IMHO. TEOTWAWKI, power grid down it will be years if not generations before it's restore. I plan according.


----------



## Marcus (May 13, 2012)

Ask yourself what you use power for in your life right now.
Lights
Cooking, maybe
Entertainment
Communication
Climate control
Water
Sewage

Then ask yourself if there viable substitutes.

Water- store as much as you can and have some sort of water filtration on standby.
Sewage- As long as you're not in a low spot, it generally won't backup through your drains. A 5 gallon bucket with a toilet seat and some plastic garbage bags make a viable indoor alternative. Don't forget bleach or kitty litter (absorbent). An outhouse is a longer term solution.
Climate control- Wear more clothes if it's cold.
Cooking- I suggest some sort of solar oven. Besides cooking food, it can also be used to purify water. Downside is it takes hours instead of minutes.
Entertainment- Books, especially how to, engineering, and other types of self help books or magazines. You want to learn how to better your situation.
Lights/Communication- I'm grouping these together since portable thin film solar can handle some of your needs. What you can generate will dictate how much of each you can use. If you have enough power, you can use smartphones or tablets in airplane mode for entertainment. You're going to want LED lights due to power usage. Hand-cranked radios or generators are also a decent choice.

Being in a city, your limiting factor will probably be potable water. At some point, you're going to have to move to a more sustainable location for longer term survival. You, and however many of the other 10 million people who live in LA who survive will all pretty much head to the hills. Sure, some will take boats north, but will you be one? I hate to paint a bleak picture, but I'm not too sure more than a few hundred thousand would survive the first month. And that's not figuring in anything except the lights go out tomorrow and don't ever come back on. The reality is the land there can't support large numbers of people. So there will be conflicts until the population crashes. Are you prepared for that? It's better to move now to a sustainable location and start building in redundancies so you don't have to try and move your support system with you when you finally are forced to leave.


----------



## hiwall (Jun 15, 2012)

Here is a typical larger city shortly after TEOTWAWKI. Is this where you want to live?


----------



## cowboyhermit (Nov 10, 2012)

hiwall said:


> ...
> Without power big cities *will be* a stinky, disease ridden, violent place in a relatively short time span. ...


Wait, what do you mean "_Will _be"? 

As to the O.P; Electricity does NOT equal grid power. Electricity existed long before anything like a grid did, and will exist if the grid fails catastrophically.

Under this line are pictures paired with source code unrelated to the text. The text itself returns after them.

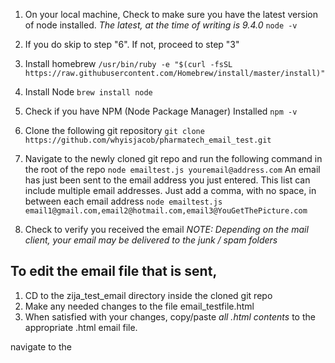  1. On your local machine, Check to make sure you have the latest version of node installed. *The latest, at the time of writing is 9.4.0*
`node -v`
 2. If you do skip to step "6". If not, proceed to step "3"
 3. Install homebrew 
`/usr/bin/ruby -e "$(curl -fsSL https://raw.githubusercontent.com/Homebrew/install/master/install)"
`

 4. Install Node
 `brew install node`
 
 5. Check if you have NPM (Node Package Manager) Installed
`npm -v `

 6. Clone the following git repository
`git clone https://github.com/whyisjacob/pharmatech_email_test.git`

 7. Navigate to the newly cloned git repo and run the following command in the root of the repo
`node emailtest.js youremail@address.com`
 An email has just been sent to the email address you just entered. This list can include multiple email addresses. Just add a comma, with no space, in between each email address
 `node emailtest.js email1@gmail.com,email2@hotmail.com,email3@YouGetThePicture.com`

 8. Check to verify you received the email
*NOTE: Depending on the mail client, your email may be delivered to the junk / spam folders*

## To edit the email file that is sent,

 1. CD to the zija_test_email directory inside the cloned git repo
 2. Make any needed changes to the file email_testfile.html 
 3. When satisfied with your changes, copy/paste *all .html contents* to the appropriate .html email file.

navigate to the 
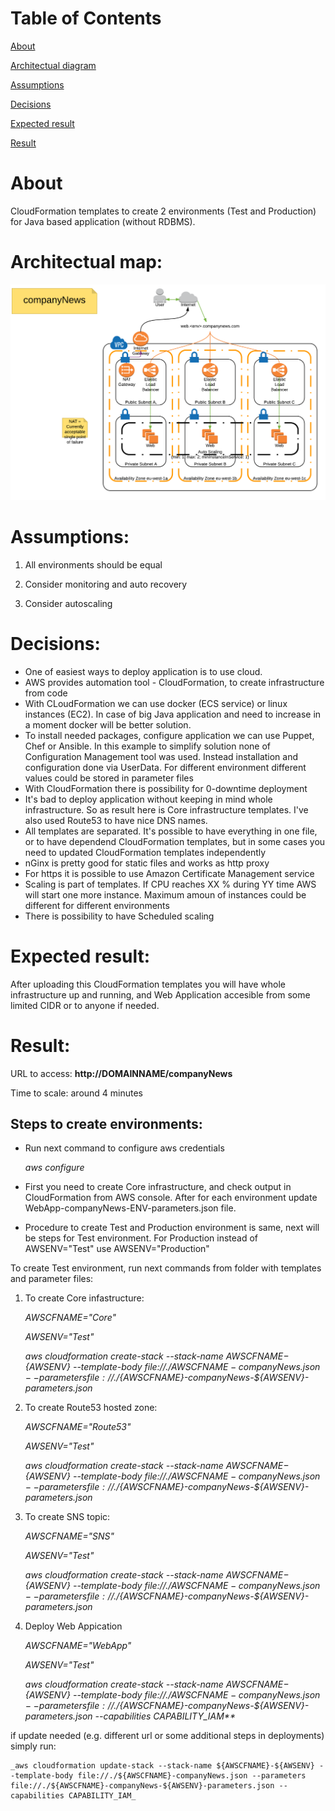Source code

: Table of Contents
======

[About](https://github.com/YevhenDuma/AWSCloudFormation/tree/master/companyNews#about)

[Architectual diagram](https://github.com/YevhenDuma/AWSCloudFormation/tree/master/companyNews#architectual-map)


[Assumptions](https://github.com/YevhenDuma/AWSCloudFormation/tree/master/companyNews#assumptions)


[Decisions](https://github.com/YevhenDuma/AWSCloudFormation/tree/master/companyNews#decisions)


[Expected result](http://github.com/YevhenDuma/AWSCloudFormation/tree/master/companyNews#expected-result)


[Result](https://github.com/YevhenDuma/AWSCloudFormation/tree/master/companyNews#result)




About
======

CloudFormation templates to create 2 environments (Test and Production) for Java based application (without RDBMS).


Architectual map:
======

![alt text](https://github.com/YevhenDuma/AWSCloudFormation/blob/master/companyNews/ArchDiagram.png "companyNews Architectual diagram")


Assumptions:
======

1. All environments should be equal

2. Consider monitoring and auto recovery

3. Consider autoscaling


Decisions:
=======

- One of easiest ways to deploy application is to use cloud.
- AWS provides automation tool - CloudFormation, to create infrastructure from code
- With CLoudFormation we can use docker (ECS service) or linux instances (EC2). In case of big Java application and need to increase in a moment docker will be better solution.
- To install needed packages, configure application we can use Puppet, Chef or Ansible. In this example to simplify solution none of Configuration Management tool was used. Instead installation and configuration done via UserData. For different environment different values could be stored in parameter files
- With CloudFormation there is possibility for 0-downtime deployment
- It's bad to deploy application without keeping in mind whole infrastructure. So as result here is Core infrastructure templates. I've also used Route53 to have nice DNS names.
- All templates are separated. It's possible to have everything in one file, or to have dependend CloudFormation templates, but in some cases you need to updated CloudFormation templates independently
- nGinx is pretty good for static files and works as http proxy
- For https it is possible to use Amazon Certificate Management service
- Scaling is part of templates. If CPU reaches XX % during YY time AWS will start one more instance. Maximum amoun of instances could be different for different environments
- There is possibility to have Scheduled scaling


Expected result:
======

After uploading this CloudFormation templates you will have whole infrastructure up and running, and Web Application accesible from some limited CIDR or to anyone if needed.


Result:
======

URL to access: **http://DOMAINNAME/companyNews**

Time to scale: around 4 minutes


Steps to create environments:
------

- Run next command to configure aws credentials


	_aws configure_

- First you need to create Core infrastructure, and check output in CloudFormation from AWS console. After for each environment update WebApp-companyNews-ENV-parameters.json file.

- Procedure to create Test and Production environment is same, next will be steps for Test environment. For Production instead of  AWSENV="Test" use  AWSENV="Production"

To create Test environment, run next commands from folder with templates and parameter files:

1. To create Core infastructure:

	_AWSCFNAME="Core"_

	_AWSENV="Test"_

	_aws cloudformation create-stack --stack-name ${AWSCFNAME}-${AWSENV} --template-body file://./${AWSCFNAME}-companyNews.json --parameters file://./${AWSCFNAME}-companyNews-${AWSENV}-parameters.json_

2. To create Route53 hosted zone:

	_AWSCFNAME="Route53"_

	_AWSENV="Test"_

	_aws cloudformation create-stack --stack-name ${AWSCFNAME}-${AWSENV} --template-body file://./${AWSCFNAME}-companyNews.json --parameters file://./${AWSCFNAME}-companyNews-${AWSENV}-parameters.json_

3. To create SNS topic:

	_AWSCFNAME="SNS"_

	_AWSENV="Test"_

	_aws cloudformation create-stack --stack-name ${AWSCFNAME}-${AWSENV} --template-body file://./${AWSCFNAME}-companyNews.json --parameters file://./${AWSCFNAME}-companyNews-${AWSENV}-parameters.json_

4. Deploy Web Appication

	_AWSCFNAME="WebApp"_

	_AWSENV="Test"_

	_aws cloudformation create-stack --stack-name ${AWSCFNAME}-${AWSENV} --template-body file://./${AWSCFNAME}-companyNews.json --parameters file://./${AWSCFNAME}-companyNews-${AWSENV}-parameters.json --capabilities CAPABILITY_IAM**_


if update needed (e.g. different url or some additional steps in deployments) simply run:

	_aws cloudformation update-stack --stack-name ${AWSCFNAME}-${AWSENV} --template-body file://./${AWSCFNAME}-companyNews.json --parameters file://./${AWSCFNAME}-companyNews-${AWSENV}-parameters.json --capabilities CAPABILITY_IAM_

The number of machines and devices that can produce power and are dispersed throughout the world, coupled with the availability of knowledge on how to use them is truly incredible. Every household has dozens or hundreds of electric motors, many of which can be modified to produce small amounts of power. Many households have dozens of solar powered appliances like solar yardlights, etc. Every vehicle and gasoline engine produces electricity. There are millions of batteries in N.America alone.

Electricity is not going anywhere, but there are countless ways that power grids can and are disrupted. In N.America in present times these disruptions are typically short term, in the future and in other countries that need not be the case. For example, all it would take is a few co-ordinated and determined people to make a modern grid either untenable, or extremely unreliable and expensive. To in any way "secure" anything like a modern power grid from physical damage would be nearly impossible.


----------



## Viking (Mar 16, 2009)

You have set off a gloom and doom situation here, but the reality is that there are two very real possibilities that could happen, first is the potential of an extreme solar event such as the Carrington Event of 1859 caused by a major solar flare, we are still having an active solar cycle with a potential of large CME's which could lead to a total breakdown of power grids around the world and then there is the second potential, a nuke generated EMP, if set off high above the midpoint of the U.S., that could do extreme damage to all electical/electronic systems, the potential for people dying from this, from the things I've studied has a figure of possibly 93% of our population. Electric power and electronic devices have become a total crutch to most of people here and around the world and I suspect most won't know what to do if the light switch doesn't produce lights or the hot water valve doesn't provide hot water or perhaps no water at all and then there is that cell phone that has become nearly an appendage of the body. Of course this is the extreme situation, but many other things that go on naturally are very good causes for prepping, such as floods, fires, tornadoes and snow storms, just to think of a few in which prepping would pay off. From what I've seen over the years, most people don't have more than a few days of food in their homes and probably less so living in apartments. Being prepared, for us, is just common sense and it has paid off a few times, during the forest fire we had here in 2013, we didn't have to go out for food and a few years before that, snow took out a powerline and we couldn't get by that area for a number of days, didn't have to and I appreciate that these situations gave us small tests of our preparedness, it certainly proved that we are on the right track.


----------



## hiwall (Jun 15, 2012)

Two other possible (maybe likely?) scenarios would be- -
a hacker attack on our power grid that could conceivably take it down(though likely that would be for a relatively short term?)
terrorist physical attacks on switching stations and sub-stations which could result in a longer term grid down situation. 
I believe neither of these two scenarios is very far fetched in our current situation. Actually I am rather surprised they have not yet been attempted.


----------



## tsrwivey (Dec 31, 2010)

hiwall said:


> Two other possible (maybe likely?) scenarios would be- -
> a hacker attack on our power grid that could conceivably take it down(though likely that would be for a relatively short term?)
> terrorist physical attacks on switching stations and sub-stations which could result in a longer term grid down situation.
> I believe neither of these two scenarios is very far fetched in our current situation. Actually I am rather surprised they have not yet been attempted.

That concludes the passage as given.